Lovato and Gomez paired up in 2008 for the DCOM “Princess Protection Plan.” Yet Lovato had a hard time separating real life from the characters she played, said “Princess” director Allison Liddi-Brown.
Lovato, who was 15 or 16 at the time, broke down when she had to film a scene in which she gets bullied by other kids. “Shooting that really kicked up a lot of stuff from her past,” Liddi-Brown tells Spencer.
Spencer writes that throughout Lovato’s time on the Disney Channel that she “suffered from bulimia, self-harm and substance abuse.” Her mother would find bloody tissues, from Lovato cutting her wrists, throw them out and rush her daughter out the door to make the “Sonny” set on time.
(Lovato’s mom, Dianna De La Garza, wrote in her memoir that she felt powerless to control her daughter, since Lovato was the breadwinner of the family and the star of a show in which hundreds of people relied on her for their jobs.)
“I wasn’t sleeping, and I was so miserable and angry, too, because I felt like I was being overworked, which I was,” Lovato said in a 2020 reunion with the cast for “Sonny.”
Disney continued casting Lovato in original movies and series, sending her on tour and into the recording studio. Once Lovato turned 16 she got her GED and therefore no longer required a guardian on set. Channel reps rarely accompanied her on the road, writes Spencer.
It all came to a head in 2010, during the South American concert tour for the DCOM “Camp Rock 2,” which Lovato starred in with ex-boyfriend Joe Jonas.
One of the dancers on tour had reported Lovato’s Adderall use to the higher-ups, and Lovato retaliated by punching her in the face, an incident the star recalls in her 2017 documentary “Simply Complicated.”
Within hours, she was dismissed from the tour and sent back to Texas and then to a treatment center outside of Chicago.
Three weeks after the incident, the channel announced it would begin filming season 3 of “Sonny,” without Lovato.
In 2009, the Disney Channel devised a program for young stars and their families to help navigate the limelight, but for some it was too little, too late.
By the time she turned 18 in 2003, Raven-Symoné had already had two breast reductions and a liposuction. She has said no one at Disney said anything about her weight, but the public, press and her own father did.
In 2011, Gomez was hospitalized for exhaustion.

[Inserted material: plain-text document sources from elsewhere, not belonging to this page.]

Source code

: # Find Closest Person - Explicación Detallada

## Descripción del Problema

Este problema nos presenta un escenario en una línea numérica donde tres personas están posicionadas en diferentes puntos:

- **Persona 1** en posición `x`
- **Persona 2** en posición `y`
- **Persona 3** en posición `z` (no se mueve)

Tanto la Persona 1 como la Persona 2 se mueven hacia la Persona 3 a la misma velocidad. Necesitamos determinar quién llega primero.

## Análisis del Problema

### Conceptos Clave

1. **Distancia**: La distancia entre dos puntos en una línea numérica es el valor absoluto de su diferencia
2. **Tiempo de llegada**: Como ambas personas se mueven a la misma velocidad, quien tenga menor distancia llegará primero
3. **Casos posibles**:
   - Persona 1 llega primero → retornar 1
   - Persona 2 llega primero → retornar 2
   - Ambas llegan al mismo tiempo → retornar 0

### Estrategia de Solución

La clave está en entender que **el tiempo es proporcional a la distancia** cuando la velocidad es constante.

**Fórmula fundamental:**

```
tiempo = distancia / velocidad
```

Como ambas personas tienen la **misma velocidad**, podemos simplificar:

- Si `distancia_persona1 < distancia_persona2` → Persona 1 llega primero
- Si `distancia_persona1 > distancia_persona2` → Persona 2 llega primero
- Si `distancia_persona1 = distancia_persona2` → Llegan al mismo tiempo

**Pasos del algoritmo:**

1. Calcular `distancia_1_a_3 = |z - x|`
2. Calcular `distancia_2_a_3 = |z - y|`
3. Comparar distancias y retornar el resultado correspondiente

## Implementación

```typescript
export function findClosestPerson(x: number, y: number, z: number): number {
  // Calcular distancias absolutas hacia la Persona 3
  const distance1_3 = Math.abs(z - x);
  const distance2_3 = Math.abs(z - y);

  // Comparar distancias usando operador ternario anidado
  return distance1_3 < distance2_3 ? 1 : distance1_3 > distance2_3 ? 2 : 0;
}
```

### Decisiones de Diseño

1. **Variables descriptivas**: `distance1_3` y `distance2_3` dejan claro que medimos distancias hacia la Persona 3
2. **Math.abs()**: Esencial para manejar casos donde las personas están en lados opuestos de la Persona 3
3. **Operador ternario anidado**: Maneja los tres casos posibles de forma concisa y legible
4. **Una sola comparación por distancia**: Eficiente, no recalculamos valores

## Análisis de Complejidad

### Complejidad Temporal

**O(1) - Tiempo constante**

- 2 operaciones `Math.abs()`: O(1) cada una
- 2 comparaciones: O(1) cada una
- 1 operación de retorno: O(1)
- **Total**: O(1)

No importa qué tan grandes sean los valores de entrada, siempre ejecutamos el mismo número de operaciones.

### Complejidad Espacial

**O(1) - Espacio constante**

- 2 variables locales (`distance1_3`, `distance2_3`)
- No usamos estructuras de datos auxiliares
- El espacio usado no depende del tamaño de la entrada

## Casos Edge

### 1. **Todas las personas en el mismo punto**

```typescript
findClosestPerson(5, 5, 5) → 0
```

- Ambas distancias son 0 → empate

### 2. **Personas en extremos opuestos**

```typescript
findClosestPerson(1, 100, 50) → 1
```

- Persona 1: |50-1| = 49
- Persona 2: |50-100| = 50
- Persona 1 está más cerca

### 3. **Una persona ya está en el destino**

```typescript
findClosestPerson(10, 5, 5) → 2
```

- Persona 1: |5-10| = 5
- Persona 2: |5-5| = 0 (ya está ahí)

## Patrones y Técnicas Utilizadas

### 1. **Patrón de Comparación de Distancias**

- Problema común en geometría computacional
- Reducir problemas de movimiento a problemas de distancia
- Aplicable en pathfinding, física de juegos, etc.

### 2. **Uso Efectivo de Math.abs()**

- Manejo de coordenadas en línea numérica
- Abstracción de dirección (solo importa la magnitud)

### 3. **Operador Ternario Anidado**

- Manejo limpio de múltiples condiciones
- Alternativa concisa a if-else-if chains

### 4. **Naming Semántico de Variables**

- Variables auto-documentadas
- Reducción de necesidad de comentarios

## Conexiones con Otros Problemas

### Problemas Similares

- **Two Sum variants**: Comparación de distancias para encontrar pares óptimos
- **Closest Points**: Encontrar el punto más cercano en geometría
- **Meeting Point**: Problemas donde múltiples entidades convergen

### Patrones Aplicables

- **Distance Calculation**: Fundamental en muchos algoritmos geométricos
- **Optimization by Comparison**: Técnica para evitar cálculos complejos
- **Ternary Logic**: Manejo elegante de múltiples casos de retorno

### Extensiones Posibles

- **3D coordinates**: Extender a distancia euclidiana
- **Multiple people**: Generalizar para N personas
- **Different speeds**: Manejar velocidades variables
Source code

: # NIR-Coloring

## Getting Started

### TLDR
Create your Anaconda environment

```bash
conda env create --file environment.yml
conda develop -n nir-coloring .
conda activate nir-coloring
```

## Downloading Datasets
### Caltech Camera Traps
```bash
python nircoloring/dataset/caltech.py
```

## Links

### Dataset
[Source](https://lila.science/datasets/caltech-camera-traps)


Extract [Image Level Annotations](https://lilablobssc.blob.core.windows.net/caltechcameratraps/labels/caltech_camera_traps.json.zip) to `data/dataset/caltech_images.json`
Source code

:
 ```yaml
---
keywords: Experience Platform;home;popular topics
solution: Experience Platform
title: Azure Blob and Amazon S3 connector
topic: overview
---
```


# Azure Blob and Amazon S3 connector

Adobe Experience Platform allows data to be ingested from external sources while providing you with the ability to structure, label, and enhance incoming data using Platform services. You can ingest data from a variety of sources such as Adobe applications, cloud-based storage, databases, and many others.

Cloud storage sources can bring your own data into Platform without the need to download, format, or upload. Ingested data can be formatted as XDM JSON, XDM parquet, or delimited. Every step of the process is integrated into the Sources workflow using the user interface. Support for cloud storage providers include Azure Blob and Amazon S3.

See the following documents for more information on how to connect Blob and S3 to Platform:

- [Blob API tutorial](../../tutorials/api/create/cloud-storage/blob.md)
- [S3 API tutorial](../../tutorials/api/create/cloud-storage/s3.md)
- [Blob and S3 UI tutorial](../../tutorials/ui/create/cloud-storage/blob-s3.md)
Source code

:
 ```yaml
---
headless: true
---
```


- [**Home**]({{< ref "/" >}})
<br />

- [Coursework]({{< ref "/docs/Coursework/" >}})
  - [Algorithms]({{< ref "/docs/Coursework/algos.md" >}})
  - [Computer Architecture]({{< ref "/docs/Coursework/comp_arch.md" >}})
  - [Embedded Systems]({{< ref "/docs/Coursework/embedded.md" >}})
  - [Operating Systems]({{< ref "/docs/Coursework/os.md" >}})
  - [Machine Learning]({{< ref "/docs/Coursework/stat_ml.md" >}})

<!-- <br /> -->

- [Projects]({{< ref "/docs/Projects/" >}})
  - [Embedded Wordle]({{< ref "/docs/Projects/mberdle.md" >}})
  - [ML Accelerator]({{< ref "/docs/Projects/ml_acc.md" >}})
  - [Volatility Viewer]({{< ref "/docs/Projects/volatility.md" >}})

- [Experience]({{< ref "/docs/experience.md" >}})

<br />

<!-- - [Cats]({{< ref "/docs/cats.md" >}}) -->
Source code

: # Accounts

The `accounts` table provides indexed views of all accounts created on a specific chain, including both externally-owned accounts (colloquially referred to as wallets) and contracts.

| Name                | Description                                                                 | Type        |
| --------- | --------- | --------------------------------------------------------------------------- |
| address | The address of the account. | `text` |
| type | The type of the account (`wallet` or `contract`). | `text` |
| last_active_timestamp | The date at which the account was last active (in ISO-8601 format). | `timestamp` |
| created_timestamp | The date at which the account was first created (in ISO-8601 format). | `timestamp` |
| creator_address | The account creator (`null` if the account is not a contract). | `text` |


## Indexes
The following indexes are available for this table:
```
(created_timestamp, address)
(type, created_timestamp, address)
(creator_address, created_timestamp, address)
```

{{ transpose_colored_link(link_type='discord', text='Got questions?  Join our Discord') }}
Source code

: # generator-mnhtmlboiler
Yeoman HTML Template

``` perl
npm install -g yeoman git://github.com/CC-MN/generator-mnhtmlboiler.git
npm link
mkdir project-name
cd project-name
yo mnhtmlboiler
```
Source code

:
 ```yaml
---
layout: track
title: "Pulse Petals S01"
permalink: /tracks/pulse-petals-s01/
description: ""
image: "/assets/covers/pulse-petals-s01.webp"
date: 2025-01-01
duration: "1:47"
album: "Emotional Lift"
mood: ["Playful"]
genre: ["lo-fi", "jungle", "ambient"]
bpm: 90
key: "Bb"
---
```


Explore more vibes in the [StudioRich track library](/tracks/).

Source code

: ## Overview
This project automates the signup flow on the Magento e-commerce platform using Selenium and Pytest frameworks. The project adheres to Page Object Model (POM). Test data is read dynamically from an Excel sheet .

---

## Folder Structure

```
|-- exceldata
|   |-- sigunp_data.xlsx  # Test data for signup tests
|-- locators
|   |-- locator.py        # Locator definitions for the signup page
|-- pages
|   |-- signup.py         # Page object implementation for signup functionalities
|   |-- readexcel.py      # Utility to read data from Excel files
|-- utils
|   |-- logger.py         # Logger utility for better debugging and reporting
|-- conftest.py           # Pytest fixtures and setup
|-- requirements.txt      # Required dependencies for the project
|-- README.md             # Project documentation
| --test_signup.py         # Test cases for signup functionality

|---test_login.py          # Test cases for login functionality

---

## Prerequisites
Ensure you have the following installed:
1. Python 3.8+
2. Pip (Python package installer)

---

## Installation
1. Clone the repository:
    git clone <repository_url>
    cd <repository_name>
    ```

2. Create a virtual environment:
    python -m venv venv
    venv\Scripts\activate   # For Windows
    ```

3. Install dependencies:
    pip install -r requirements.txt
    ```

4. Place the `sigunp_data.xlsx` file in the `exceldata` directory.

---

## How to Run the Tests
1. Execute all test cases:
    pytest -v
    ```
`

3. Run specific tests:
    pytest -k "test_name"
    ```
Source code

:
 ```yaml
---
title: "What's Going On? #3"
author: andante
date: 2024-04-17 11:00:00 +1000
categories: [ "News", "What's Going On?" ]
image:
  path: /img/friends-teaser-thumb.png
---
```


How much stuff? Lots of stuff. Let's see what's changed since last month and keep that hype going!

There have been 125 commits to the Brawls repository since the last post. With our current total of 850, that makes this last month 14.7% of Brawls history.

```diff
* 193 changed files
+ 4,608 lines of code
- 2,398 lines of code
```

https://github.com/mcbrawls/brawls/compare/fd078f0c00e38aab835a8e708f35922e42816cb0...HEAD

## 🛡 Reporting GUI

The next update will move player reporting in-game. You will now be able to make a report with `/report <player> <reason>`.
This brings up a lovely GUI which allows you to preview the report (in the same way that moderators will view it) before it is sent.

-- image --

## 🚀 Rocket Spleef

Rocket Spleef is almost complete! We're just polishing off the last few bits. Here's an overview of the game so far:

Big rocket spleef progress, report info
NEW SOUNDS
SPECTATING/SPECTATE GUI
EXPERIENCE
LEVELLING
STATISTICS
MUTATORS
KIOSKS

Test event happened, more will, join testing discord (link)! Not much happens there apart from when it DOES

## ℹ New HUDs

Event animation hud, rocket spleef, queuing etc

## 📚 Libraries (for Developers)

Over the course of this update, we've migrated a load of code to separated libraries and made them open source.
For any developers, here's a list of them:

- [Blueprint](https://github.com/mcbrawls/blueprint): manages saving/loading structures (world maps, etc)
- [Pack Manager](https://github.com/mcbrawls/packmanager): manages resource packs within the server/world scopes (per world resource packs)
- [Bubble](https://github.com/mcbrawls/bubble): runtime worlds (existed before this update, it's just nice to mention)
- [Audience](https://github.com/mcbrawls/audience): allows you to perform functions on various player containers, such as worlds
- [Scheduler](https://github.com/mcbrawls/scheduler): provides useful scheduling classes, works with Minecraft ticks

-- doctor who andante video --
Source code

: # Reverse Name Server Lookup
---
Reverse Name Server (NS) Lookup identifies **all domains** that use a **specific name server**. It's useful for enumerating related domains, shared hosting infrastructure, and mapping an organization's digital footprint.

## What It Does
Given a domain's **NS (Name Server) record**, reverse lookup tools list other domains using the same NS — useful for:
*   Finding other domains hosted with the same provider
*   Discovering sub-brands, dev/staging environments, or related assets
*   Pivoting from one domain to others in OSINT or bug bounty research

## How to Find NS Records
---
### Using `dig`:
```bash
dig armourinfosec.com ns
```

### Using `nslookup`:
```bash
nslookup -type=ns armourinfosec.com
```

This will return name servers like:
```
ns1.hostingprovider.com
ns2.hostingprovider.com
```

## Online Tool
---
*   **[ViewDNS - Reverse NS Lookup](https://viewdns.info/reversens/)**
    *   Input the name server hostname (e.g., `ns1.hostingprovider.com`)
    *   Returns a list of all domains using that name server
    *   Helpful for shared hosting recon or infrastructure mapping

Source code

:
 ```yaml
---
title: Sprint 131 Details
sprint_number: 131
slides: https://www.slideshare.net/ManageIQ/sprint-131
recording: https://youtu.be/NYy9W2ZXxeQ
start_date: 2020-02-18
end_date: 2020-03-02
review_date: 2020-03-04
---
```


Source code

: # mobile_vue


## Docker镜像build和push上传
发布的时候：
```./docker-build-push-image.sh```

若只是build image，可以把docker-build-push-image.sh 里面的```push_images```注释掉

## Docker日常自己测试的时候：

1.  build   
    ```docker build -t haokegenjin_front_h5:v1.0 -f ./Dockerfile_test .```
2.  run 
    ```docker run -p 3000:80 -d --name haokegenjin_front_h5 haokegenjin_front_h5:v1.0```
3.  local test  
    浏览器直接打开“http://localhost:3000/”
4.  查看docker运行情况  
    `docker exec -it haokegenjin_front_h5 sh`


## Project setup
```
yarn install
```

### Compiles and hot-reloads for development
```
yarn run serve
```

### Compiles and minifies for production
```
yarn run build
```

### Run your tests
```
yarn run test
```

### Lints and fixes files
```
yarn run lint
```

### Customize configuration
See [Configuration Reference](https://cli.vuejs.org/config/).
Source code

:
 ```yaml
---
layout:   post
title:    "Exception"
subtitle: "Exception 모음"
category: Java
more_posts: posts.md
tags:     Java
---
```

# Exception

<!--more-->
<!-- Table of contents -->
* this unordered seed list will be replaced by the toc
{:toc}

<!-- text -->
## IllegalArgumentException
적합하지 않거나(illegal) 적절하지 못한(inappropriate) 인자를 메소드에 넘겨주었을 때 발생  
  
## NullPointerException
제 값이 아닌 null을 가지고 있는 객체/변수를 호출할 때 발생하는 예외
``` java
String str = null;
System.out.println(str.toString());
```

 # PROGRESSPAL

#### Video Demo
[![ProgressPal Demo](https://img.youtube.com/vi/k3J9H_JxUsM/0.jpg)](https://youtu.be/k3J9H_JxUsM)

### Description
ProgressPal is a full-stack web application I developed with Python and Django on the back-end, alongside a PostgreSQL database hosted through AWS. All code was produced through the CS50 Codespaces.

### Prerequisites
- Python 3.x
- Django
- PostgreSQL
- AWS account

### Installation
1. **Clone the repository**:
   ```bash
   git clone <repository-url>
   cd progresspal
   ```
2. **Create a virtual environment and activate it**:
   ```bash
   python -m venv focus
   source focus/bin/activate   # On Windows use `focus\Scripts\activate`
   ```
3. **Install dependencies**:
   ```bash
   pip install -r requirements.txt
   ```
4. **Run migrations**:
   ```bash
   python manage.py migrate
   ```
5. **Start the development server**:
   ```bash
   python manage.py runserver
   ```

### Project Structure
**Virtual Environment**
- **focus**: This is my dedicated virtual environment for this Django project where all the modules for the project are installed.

In the book, Marc Warren, showrunner for “Even Stevens,” tells Spencer of how a 12-year-old Shia LaBeouf had to audition over and over to keep his role on the show.
“It’s an exploitative business,” Warren says. “There’s that one-thousandth of a percent of incredibly talented kids who are driven and are born to do it. A kid like Shia, he was doing standup at 10. He was born to it, and it screwed him up. But would he have been screwed up if he wasn’t an actor? Maybe worse. Probably worse.”
At one point, LaBeouf was made to do a callback after he had already started shooting the show. A casting director found him hiding between two filing cabinets, sobbing.
“What do I have to do to prove myself to them?” LaBeouf reportedly said. “I can’t do it again! I can’t!”
The Post has reached out to Disney, Efron, Lovato, Cyrus, De La Garza and LaBeouf for comment.